Some Eclipse Foundation services are deprecated, or will be soon. Please ensure you've read this important communication.

Bug 105491

Summary: deadlock: a simple scenario
Product: [Eclipse Project] Platform Reporter: Yasser Lulu <ylulu>
Component: RuntimeAssignee: John Arthorne <john.arthorne>
Status: RESOLVED INVALID QA Contact:
Severity: normal    
Priority: P3 CC: dirk_baeumer, dmisic, markus.kell.r, Tod_Creasey, zina
Version: 3.1   
Target Milestone: ---   
Hardware: PC   
OS: Windows XP   
Whiteboard:
Bug Depends on:    
Bug Blocks: 108162    
Attachments:
Description Flags
JUnit test to reproduce the problem none

Description Yasser Lulu CLA 2005-07-28 13:33:41 EDT
The following simplified code deadlocks, one can argue that it is expected and 
should be handled by the code author, however, when these snippets of code are 
triggered in response to Eclipse events by the various plugins that know 
nothing about each other, this issue becomes difficult -if not impossible- to 
resolve especially when there is no definite rules of enagagement specified by 
Eclipse platform nor there is a standardized arbitration when it comes to 
acquiring Eclipse global locks (e.g., workspace, ui):


//Add the following Action to a context-menu

new org.eclipse.jface.action.Action() {
  public void run() {
    try {
	ResourcesPlugin.getWorkspace().run(new IWorkspaceRunnable() {
	  public void run(IProgressMonitor monitor)
	  throws CoreException {
	  try {
		//Launch a progress dialog with fork set to true 
		new ProgressMonitorDialog(getShell()).run(true,
			true, new IRunnableWithProgress() {
			  public void run(IProgressMonitor monitor)
			  throws InvocationTargetException,
			  InterruptedException {
			    try {
				//Simply run a NOOP workspace runnable
				
      				//Deadlock: the UI thread already
				//owns the workspace lock and it is 
				//blocked on the progress monitor to 
				//return, which in turn is witing for
				//its runnable executing in the forked
				//thread to retrun, which in trun is
				//waiting to acquire the workspace lock
				//held by the UI thread.
				ResourcesPlugin.getWorkspace().run(
				  new IWorkspaceRunnable() {
					public void run(
						IProgressMonitor monitor)
						throws CoreException {
				  		//do nothing
				  	}
				  }, null);
				} catch (CoreException ex) {
					ex.printStackTrace();
				}
			  }
			});
		} catch (Exception ex) {
			ex.printStackTrace();
		}
	   }
	}, null);
    } catch (Exception ex) {
	ex.printStackTrace();
    }
  }
};
Comment 1 John Arthorne CLA 2005-07-28 17:53:14 EDT
This deadlocks in 3.1?  I thought we handled this case...

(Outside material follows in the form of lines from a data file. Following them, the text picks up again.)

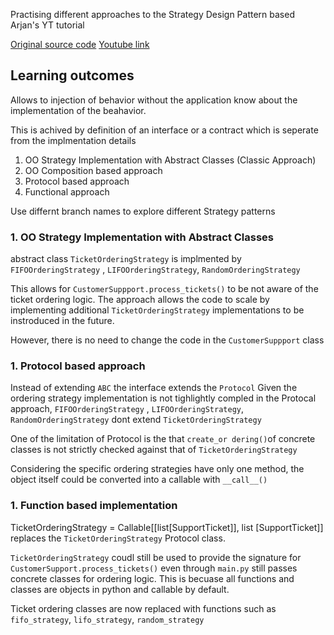 Practising different approaches to the Strategy Design Pattern based Arjan's YT tutorial

[Original source code](https://github.com/ArjanCodes/2021-pythonic-strategy)
[Youtube link](https://www.youtube.com/watch?app=desktop&v=n2b_Cxh20Fw)

## Learning outcomes
Allows to injection of behavior without the application know about the implementation
of the beahavior. 

This is achived by definition of an interface or a contract which is seperate from the implmentation details 

1. OO Strategy Implementation with Abstract Classes (Classic Approach)
1. OO Composition based approach
1. Protocol based approach
1. Functional approach

Use differnt branch names to explore different Strategy patterns


### 1. OO Strategy Implementation with Abstract Classes
abstract class `TicketOrderingStrategy` is implmented by `FIFOOrderingStrategy` , `LIFOOrderingStrategy`, `RandomOrderingStrategy`

This allows for `CustomerSuppport.process_tickets()` to be not aware of the ticket ordering logic. The approach allows the code to scale by implementing additional `TicketOrderingStrategy` implementations to be instroduced in the future. 

However, there is no need to change the code in the `CustomerSuppport` class



### 1. Protocol based approach
Instead of extending `ABC` the interface extends the `Protocol`
Given the ordering strategy implementation is not tighlightly compled in the Protocal approach, 
`FIFOOrderingStrategy` , `LIFOOrderingStrategy`, `RandomOrderingStrategy` dont extend `TicketOrderingStrategy`


One of the limitation of Protocol is the that `create_or
dering()`of concrete classes is not strictly checked against that of `TicketOrderingStrategy`

Considering the specific ordering strategies have only one method, the object itself could be converted into a callable with `__call__()`


### 1. Function based implementation
TicketOrderingStrategy = Callable[[list[SupportTicket]], list [SupportTicket]]
replaces the `TicketOrderingStrategy` Protocol class. 

`TicketOrderingStrategy` coudl still be used to provide the signature for `CustomerSupport.process_tickets()` even through `main.py` still passes concrete classes for ordering logic.
This is becuase all functions and classes are objects in python and callable by default.

Ticket ordering classes are now replaced with functions such as `fifo_strategy`, `lifo_strategy`, `random_strategy`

I just looked at NestedSyncExecDeadlockTest in our test suites and we handle
some subtle variants of this.  I'll investigate...
Comment 2 Yasser Lulu CLA 2005-07-28 18:07:23 EDT
This is the details of the Eclipse I'm using:
 Eclipse SDK
 Version: 3.1.0
 Build id: I20050617-1618

The JVM I'm using is: 
 Java(TM) 2 Runtime Environment, Standard Edition (build 1.4.2_08-b03)

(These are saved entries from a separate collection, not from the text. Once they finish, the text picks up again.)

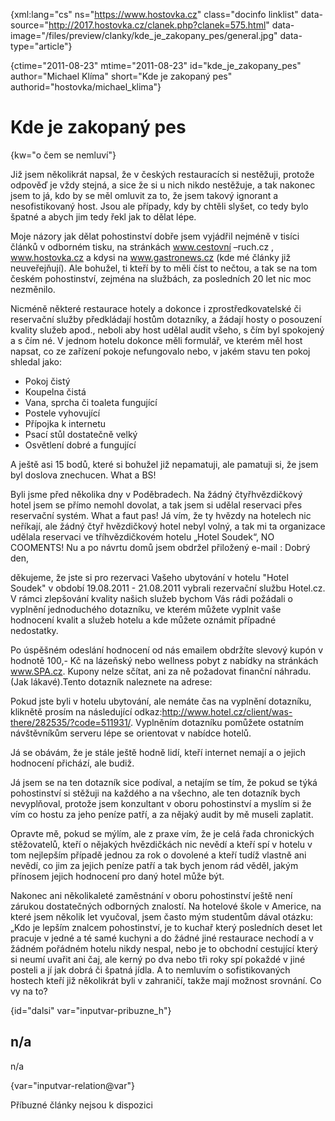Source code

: 
{xml:lang="cs" ns="https://www.hostovka.cz" class="docinfo linklist" data-source="http://2017.hostovka.cz/clanek.php?clanek=575.html" data-image="/files/preview/clanky/kde\_je\_zakopany_pes/general.jpg" data-type="article"}

{ctime="2011-08-23" mtime="2011-08-23" id="kde\_je\_zakopany\_pes" author="Michael Klíma" short="Kde je zakopaný pes" authorid="hostovka/michael\_klima"}

# Kde je zakopaný pes

<!-- generated attribute kw by user_udpatekw.sh on 2020-05-12, do not edit -->

{kw="o čem se nemluví"}

Již jsem několikrát napsal, že v českých restauracích si nestěžuji, protože odpověď je vždy stejná, a sice že si u nich nikdo nestěžuje, a tak nakonec jsem to já, kdo by se měl omluvit za to, že jsem takový ignorant a nesofistikovaný host. Jsou ale případy, kdy by chtěli slyšet, co tedy bylo špatné a abych jim tedy řekl jak to dělat lépe.

Moje názory jak dělat pohostinství dobře jsem vyjádřil nejméně v tisíci článků v odborném tisku, na stránkách www.cestovní –ruch.cz , www.hostovka.cz a kdysi na www.gastronews.cz (kde mé články již neuveřejňují). Ale bohužel, ti kteří by to měli číst to nečtou, a tak se na tom českém pohostinství, zejména na službách, za posledních 20 let nic moc nezměnilo.

Nicméně některé restaurace hotely a dokonce i zprostředkovatelské či reservační služby předkládají hostům dotazníky, a žádají hosty o posouzení kvality služeb apod., neboli aby host udělal audit všeho, s čím byl spokojený a s čím né. V jednom hotelu dokonce měli formulář, ve kterém měl host napsat, co ze zařízení pokoje nefungovalo nebo, v jakém stavu ten pokoj shledal jako:

  * Pokoj čistý
  * Koupelna čistá
  * Vana, sprcha či toaleta fungující
  * Postele vyhovující
  * Přípojka k internetu
  * Psací stůl dostatečně velký
  * Osvětlení dobré a fungující

A ještě asi 15 bodů, které si bohužel již nepamatuji, ale pamatuji si, že jsem byl doslova znechucen. What a BS! 

Byli jsme před několika dny v Poděbradech. Na žádný čtyřhvězdičkový hotel jsem se přímo nemohl dovolat, a tak jsem si udělal reservaci přes reservační systém. What a faut pas! Já vím, že ty hvězdy na hotelech nic neříkají, ale žádný čtyř hvězdičkový hotel nebyl volný, a tak mi ta organizace udělala reservaci ve tříhvězdičkovém hotelu „Hotel Soudek“, NO COOMENTS! Nu a po návrtu domů jsem obdržel přiložený e-mail : Dobrý den,

děkujeme, že jste si pro rezervaci Vašeho ubytování v hotelu "Hotel Soudek" v období 19.08.2011 - 21.08.2011 vybrali rezervační službu Hotel.cz. V rámci zlepšování kvality našich služeb bychom Vás rádi požádali o vyplnění jednoduchého dotazníku, ve kterém můžete vyplnit vaše hodnocení kvalit a služeb hotelu a kde můžete oznámit případné nedostatky.

Po úspěšném odeslání hodnocení od nás emailem obdržíte slevový kupón v hodnotě 100,- Kč na lázeňský nebo wellness pobyt z nabídky na stránkách www.SPA.cz. Kupony nelze sčítat, ani za ně požadovat finanční náhradu. (Jak lákavé).Tento dotazník naleznete na adrese:

Pokud jste byli v hotelu ubytování, ale nemáte čas na vyplnění dotazníku, kliknětě prosím na následující odkaz:http://www.hotel.cz/client/was-there/282535/?code=511931/. Vyplněním dotazníku pomůžete ostatním návštěvníkům serveru lépe se orientovat v nabídce hotelů.

Já se obávám, že je stále ještě hodně lidí, kteří internet nemají a o jejich hodnocení přichází, ale budiž.

Já jsem se na ten dotazník sice podíval, a netajím se tím, že pokud se týká pohostinství si stěžuji na každého a na všechno, ale ten dotazník bych nevyplňoval, protože jsem konzultant v oboru pohostinství a myslím si že vím co hostu za jeho peníze patří, a za nějaký audit by mě museli zaplatit.

Opravte mě, pokud se mýlím, ale z praxe vím, že je celá řada chronických stěžovatelů, kteří o nějakých hvězdičkách nic nevědí a kteří spí v hotelu v tom nejlepším případě jednou za rok o dovolené a kteří tudíž vlastně ani nevědí, co jim za jejich peníze patří a tak bych jenom rád věděl, jakým přínosem jejich hodnocení pro daný hotel může být.

Nakonec ani několikaleté zaměstnání v oboru pohostinství ještě není zárukou dostatečných odborných znalostí. Na hotelové škole v Americe, na které jsem několik let vyučoval, jsem často mým studentům dával otázku: „Kdo je lepším znalcem pohostinství, je to kuchař který posledních deset let pracuje v jedné a té samé kuchyni a do žádné jiné restaurace nechodí a v žádném pořádném hotelu nikdy nespal, nebo je to obchodní cestující který si neumí uvařit ani čaj, ale kerný po dva nebo tři roky spí pokaždé v jiné posteli a jí jak dobrá či špatná jídla. A to nemluvím o sofistikovaných hostech kteří již několikrát byli v zahraničí, takže mají možnost srovnání. Co vy na to?

{id="dalsi" var="inputvar-pribuzne_h"}

## n/a

n/a

{var="inputvar-relation@var"}

Příbuzné články nejsou k dispozici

Comment 3 John Arthorne CLA 2005-08-04 11:52:30 EDT
From my first glance at this bug, I was confusing it with the case of:

1) non-UI thread gets workspace lock
2) non-UI thread does a syncExec
3) workspace lock is acquired in the sync exec.

This is the case that we handle currently.  In your situation, it is a more
general case of control being transferred to another thread.  We do have a
mechanism to make this work, and support for it is built into ModalContext. If
the operation passed to the ModalContext implements the interface
org.eclipse.jface.operation.IThreadListener, it will be notified when control is
about to pass to another thread.  This is an opportunity to transfer the
scheduling rule owned to the modal context thread.  See bug 80648.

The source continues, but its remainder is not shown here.